The exact solution is

である。

It is.

In order to obtain the parameters k, α, m, the equations (63) and (67) are rewritten as follows with t _n = nδ and δ = 1.

  Here, in equation (63),

であり、式（67）のときは、

And in the case of formula (67),

である。

It is.

  By performing regression analysis using equation (69) as a regression equation, estimated values A ^ and B ^ of A and B are obtained. In the case of Equation (63), the estimated values m ^, k ^, α ^ of m, k, α are obtained as follows.

  In the case of equation (67)

となる。

It becomes.

JP 2000-122860 JP D.Satoh: A Discrete Gompertz Equation and a Software Reliability Growth Model, IEICE Trans., E83-D-7 (2000) 1508-1513 D. Satoh and S. Yamada: Parameter Estimation of Discrete Logistic Curve Models for Software Reliability Assessment, JGIAM, 19-1 (2002) 39-53 D. Satoh and S. Yamada: Discrete equations and software reliability growth models, Proceedings of 12th International Symposium on Software Reliability Engineering (IEEE Computer Society, Hong Kong, November, 2001) 176-184 Narutoshi Kuroda Kyoritsu Lecture 21st Century Mathematics (1) Differential Integration, Kyoritsu Publishing

  In the conventional technique 1, the estimation accuracy at the early stage of the test is low, and data up to the time point beyond the inflection point is required to request a certain level of accuracy. In addition, even if the actual data completely matched each curve model, accurate parameter estimation could not be performed when the test was not started, that is, when the ratio of the number of bugs found to the number of potential bugs was small. Therefore, the accuracy of the reliability analysis results is quite low.
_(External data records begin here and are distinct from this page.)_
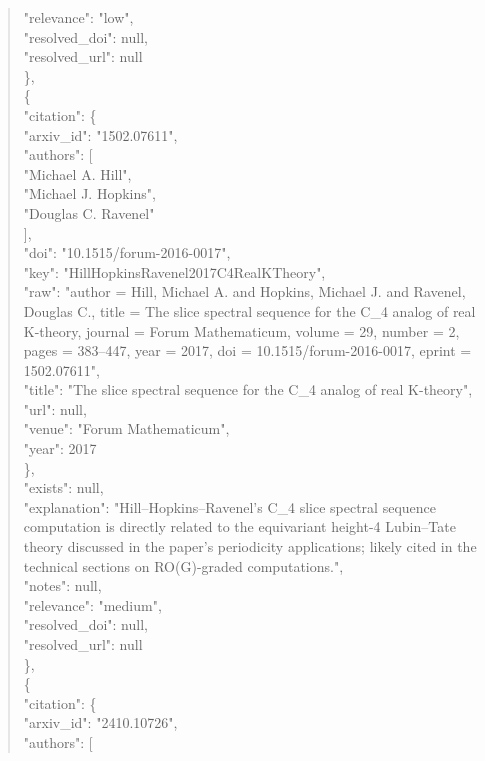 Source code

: \documentclass[11pt]{article}
\begin{document}
\begin{quote}
      "relevance": "low",\\
      "resolved\_doi": null,\\
      "resolved\_url": null\\
    \},\\
    \{\\
      "citation": \{\\
        "arxiv\_id": "1502.07611",\\
        "authors": [\\
          "Michael A. Hill",\\
          "Michael J. Hopkins",\\
          "Douglas C. Ravenel"\\
        ],\\
        "doi": "10.1515/forum-2016-0017",\\
        "key": "HillHopkinsRavenel2017C4RealKTheory",\\
        "raw": "author = Hill, Michael A. and Hopkins, Michael J. and Ravenel, Douglas C., title = The slice spectral sequence for the C\_4 analog of real K-theory, journal = Forum Mathematicum, volume = 29, number = 2, pages = 383--447, year = 2017, doi = 10.1515/forum-2016-0017, eprint = 1502.07611",\\
        "title": "The slice spectral sequence for the C\_4 analog of real K-theory",\\
        "url": null,\\
        "venue": "Forum Mathematicum",\\
        "year": 2017\\
      \},\\
      "exists": null,\\
      "explanation": "Hill--Hopkins--Ravenel's C\_4 slice spectral sequence computation is directly related to the equivariant height-4 Lubin--Tate theory discussed in the paper's periodicity applications; likely cited in the technical sections on RO(G)-graded computations.",\\
      "notes": null,\\
      "relevance": "medium",\\
      "resolved\_doi": null,\\
      "resolved\_url": null\\
    \},\\
    \{\\
      "citation": \{\\
        "arxiv\_id": "2410.10726",\\
        "authors": [\\

\end{quote}
\end{document}
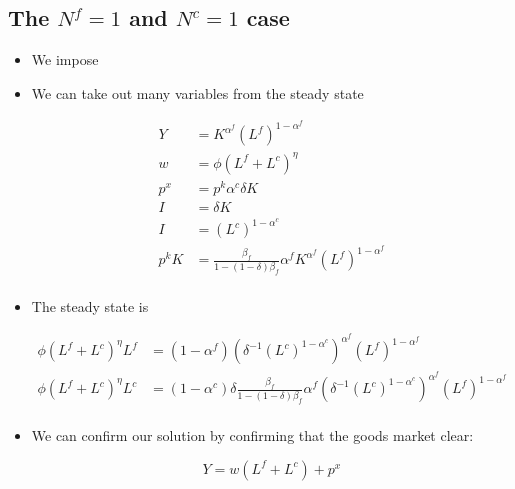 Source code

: \documentclass[11pt]{article}
\numberwithin{equation}{section}
\begin{document}
\subsection{The $N^f=1$ and $N^c=1$ case}

\begin{itemize}
	
	\item We impose
	\item We can take out many variables from the steady state 
	
		\begin{align*}
		Y & =  	K^{\alpha^f} \left(L^f\right)^{1-\alpha^f} \\
		w  & = \phi \left(L^f+L^c\right)^{\eta}\\
		p^x & = p^k  \alpha^c \delta K  \\
		I & = \delta K\\
		I & = \left(L^c\right)^{1-\alpha^c}\\
	p^k K & =\frac{\beta_f}{1-(1-\delta)\beta_f}  \alpha^f K^{\alpha^f} \left(L^f\right)^{1-\alpha^f}  \\ 
	\end{align*}
	
	\item The steady state is
	
		
	\begin{align*}
	\phi \left(L^f+L^c\right)^{\eta} L^f  & =  (1-\alpha^f) \left(\delta^{-1}\left(L^c\right)^{1-\alpha^c}\right)^{\alpha^f} \left(L^f\right)^{1-\alpha^f}  \\
	\phi \left(L^f+L^c\right)^{\eta} L^c  & =  (1-\alpha^c)\delta \frac{\beta_f}{1-(1-\delta)\beta_f}  \alpha^f  \left(\delta^{-1}\left(L^c\right)^{1-\alpha^c}\right)^{\alpha^f} \left(L^f\right)^{1-\alpha^f} \\
	\end{align*}
	
	\item We can confirm our solution by confirming that the goods market clear:
	
	  $$Y  =  w \left(L^f+L^c\right) + p^x $$
\end{itemize}
\end{document}
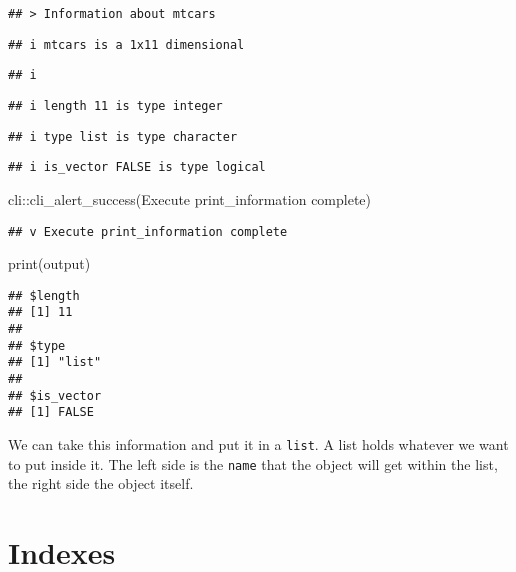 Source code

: \documentclass[
]{book}
\newenvironment{Shaded}{\begin{snugshade}}{\end{snugshade}}
\newcommand{\FunctionTok}[1]{\textcolor[rgb]{0.00,0.00,0.00}{#1}}
\newcommand{\NormalTok}[1]{#1}
\newcommand{\SpecialCharTok}[1]{\textcolor[rgb]{0.00,0.00,0.00}{#1}}
\newcommand{\StringTok}[1]{\textcolor[rgb]{0.31,0.60,0.02}{#1}}
\begin{document}
\begin{verbatim}
## > Information about mtcars
\end{verbatim}

\begin{verbatim}
## i mtcars is a 1x11 dimensional
\end{verbatim}

\begin{verbatim}
## i
\end{verbatim}

\begin{verbatim}
## i length 11 is type integer
\end{verbatim}

\begin{verbatim}
## i type list is type character
\end{verbatim}

\begin{verbatim}
## i is_vector FALSE is type logical
\end{verbatim}

\begin{Shaded}
\begin{Highlighting}[]
\NormalTok{cli}\SpecialCharTok{::}\FunctionTok{cli\_alert\_success}\NormalTok{(}\StringTok{\textquotesingle{}Execute print\_information complete\textquotesingle{}}\NormalTok{)}
\end{Highlighting}
\end{Shaded}

\begin{verbatim}
## v Execute print_information complete
\end{verbatim}

\begin{Shaded}
\begin{Highlighting}[]
\FunctionTok{print}\NormalTok{(output)}
\end{Highlighting}
\end{Shaded}

\begin{verbatim}
## $length
## [1] 11
## 
## $type
## [1] "list"
## 
## $is_vector
## [1] FALSE
\end{verbatim}

We can take this information and put it in a \texttt{list}. A list holds whatever we want to put inside it. The left side is the \texttt{name} that the object will get within the list, the right side the object itself.

\hypertarget{indexes}{%
\section{Indexes}\label{indexes}}
\end{document}
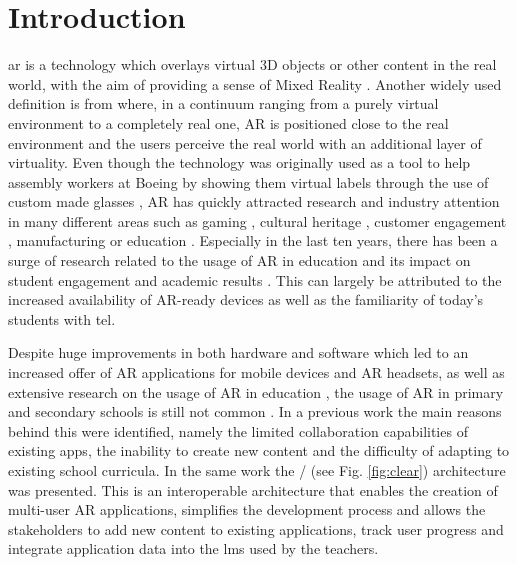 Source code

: \documentclass[pdflatex,sn-basic,iicol]{sn-jnl}%
\begin{document}



\maketitle

\section{Introduction}\label{sec:introduction}

\gls{ar} is a technology which overlays virtual 3D objects or other content in the real world, with the aim of providing a sense of Mixed Reality \citep{azuma1997survey}. Another widely used definition is from \cite{milgram1994taxonomy} where, in a continuum ranging from a purely virtual environment to a completely real one, AR is positioned close to the real environment and the users perceive the real world with an additional layer of virtuality. Even though the technology was originally used as a tool to help assembly workers at Boeing by showing them virtual labels through the use of custom made glasses \citep{caudell1992augmented}, AR has quickly attracted research and industry attention in many different areas such as gaming \citep{das2017augmented}, cultural heritage \citep{vlachos2022review}, customer engagement \citep{mclean2019shopping}, manufacturing \citep{ong2008augmented} or education \citep{garzon2019systematic}. Especially in the last ten years, there has been a surge of research related to the usage of AR in education and its impact on student engagement and academic results  \citep{bressler2013mixed, sirakaya2018effect, CHANG2022104641}. This can largely be attributed to the increased availability of AR-ready devices as well as the familiarity of today's students with \gls{tel}.

Despite huge improvements in both hardware and software which led to an increased offer of AR applications for mobile devices and AR headsets, as well as extensive research on the usage of AR in education \citep{7943075, akccayir2017advantages, chen2017new, ibanez2018augmented, pellas2019augmenting, 10.3897/jucs.76535}, the usage of AR in primary and secondary schools is still not common \citep{doi/10.2759/121671}. In a previous work \citep{Masneri2023} the main reasons behind this were identified, namely the limited collaboration capabilities of existing apps, the inability to create new content and the difficulty of adapting to existing school curricula. In the same work the \clear/ (see Fig. \ref{fig:clear}) architecture was presented. This is an interoperable architecture that enables the creation of multi-user AR applications, simplifies the development process and allows the stakeholders to add new content to existing applications, track user progress and integrate application data into the \gls{lms} used by the teachers.
\end{document}

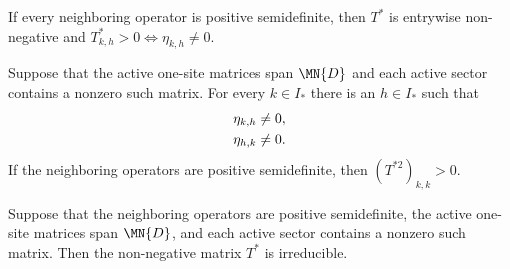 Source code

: \begin{lemma}%
    \label{thm:mpdo_active_trace_matrix_positive_entries}
    \leanok
    If every neighboring operator is positive semidefinite, then $T^*$ is
    entrywise non-negative and
    $T^*_{k,h}>0\Longleftrightarrow\eta_{k,h}\ne0$.
\end{lemma}

\begin{lemma}%
    \label{thm:mpdo_active_sector_two_step_return}
    \leanok
    Suppose that the active one-site matrices span $\MN{D}$ and each active
    sector contains a nonzero such matrix. For every $k\in I_*$ there is an
    $h\in I_*$ such that
    \begin{align}
        \eta_{k,h} & \ne0,
        \notag             \\
        \eta_{h,k} & \ne0.
        \notag
    \end{align}
    If the neighboring operators are positive semidefinite, then
    $(T^{*2})_{k,k}>0$.
\end{lemma}

\begin{lemma}%
    \label{thm:mpdo_active_trace_matrix_irreducible}
    \leanok
    Suppose that the neighboring operators are positive semidefinite, the
    active one-site matrices span $\MN{D}$, and each active sector contains a
    nonzero such matrix. Then the non-negative matrix $T^*$ is irreducible.
\end{lemma}

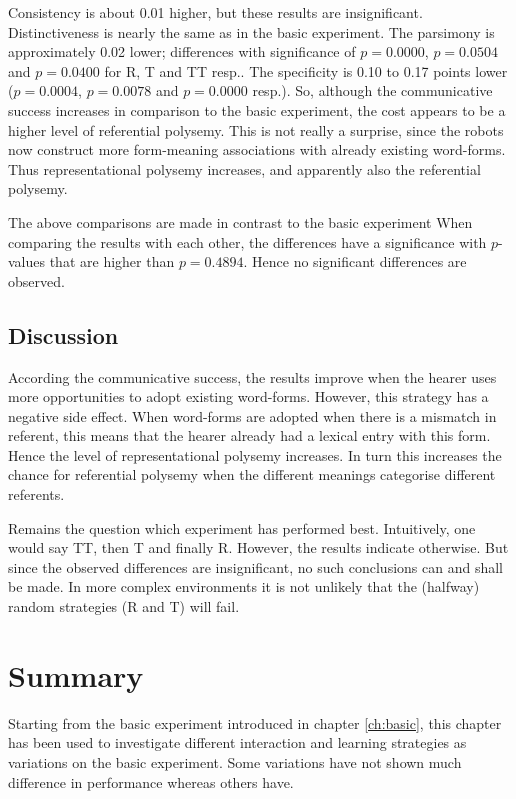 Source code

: Consistency is about 0.01 higher, but these results are insignificant. Distinctiveness is nearly the same as in the basic experiment. The parsimony is approximately 0.02 lower; differences with significance of $p=0.0000$, $p=0.0504$ and $p=0.0400$ for R, T and TT resp.. The specificity is 0.10 to 0.17 points lower ($p=0.0004$, $p=0.0078$ and $p=0.0000$ resp.). So, although the communicative success increases in comparison to the basic experiment, the cost appears to be a higher level of referential polysemy. This is not really a surprise, since the robots now construct more form-meaning associations with already existing word-forms. Thus representational polysemy increases, and apparently also the referential polysemy.

The above comparisons are made in contrast to the basic experiment When comparing the results with each other, the differences have a significance with $p$-values that are higher than $p=0.4894$. Hence no significant differences are observed.

\subsection{Discussion}

According the communicative success, the results improve when the hearer uses more opportunities to adopt existing word-forms. However, this strategy has a negative side effect. When word-forms are adopted when there is a mismatch in referent, this means that the hearer already had a lexical entry with this form. Hence the level of representational polysemy increases. In turn this increases the chance for referential polysemy when the different meanings categorise different referents.

Remains the question which experiment has performed best. Intuitively, one would say TT, then T and finally R. However, the results indicate otherwise. But since the observed differences are insignificant, no such conclusions can and shall be made. In more complex environments it is not unlikely that the (halfway) random strategies (R and T) will fail.


\section{Summary}

Starting from the basic experiment introduced in chapter \ref{ch:basic}, this chapter has been used to investigate different interaction and learning strategies as variations on the basic experiment. Some variations have not shown much difference in performance whereas others have.


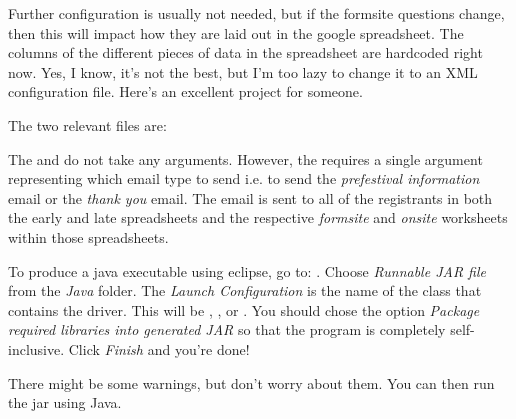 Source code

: \documentclass[12pt,final]{article}
\begin{document}

Further configuration is usually not needed, but if the formsite questions
change, then this will impact how they are laid out in the google spreadsheet.
The columns of the different pieces of data in the spreadsheet are hardcoded
right now. Yes, I know, it's not the best, but I'm too lazy to change it to an
XML configuration file. Here's an excellent project for someone.

The two relevant files are:
\benum
\eenum


The  and  do not take any
arguments. However, the  requires a single argument
representing which email type to send i.e. to send the \emph{prefestival
information} email or the \emph{thank you} email. The email is sent to all of
the  registrants in both the early and late spreadsheets and the
respective \emph{formsite} and \emph{onsite} worksheets within those
spreadsheets.


To produce a java executable using eclipse, go to:
. Choose \emph{Runnable JAR file} from the
\emph{Java} folder. The \emph{Launch Configuration} is the name of the class
that contains the driver. This will be ,
, or . You should chose the option
\emph{Package required libraries into generated JAR} so that the program is
completely self-inclusive. Click \emph{Finish} and you're done!

There might be some warnings, but don't worry about them. You can then run the
jar using Java.
\end{document}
  There is equation (17) as a criterion for parameter estimation using up to which point of time, but the accuracy of k ^ in equation (17) itself is low, and it becomes a criterion based on experience. Yes. In addition, in the case of the conventional technique 1, if the actual data and the analysis by the model do not match, the accuracy of parameter estimation is low, so the cause is due to the inappropriateness of the model or the parameter estimation system. I wasn't sure.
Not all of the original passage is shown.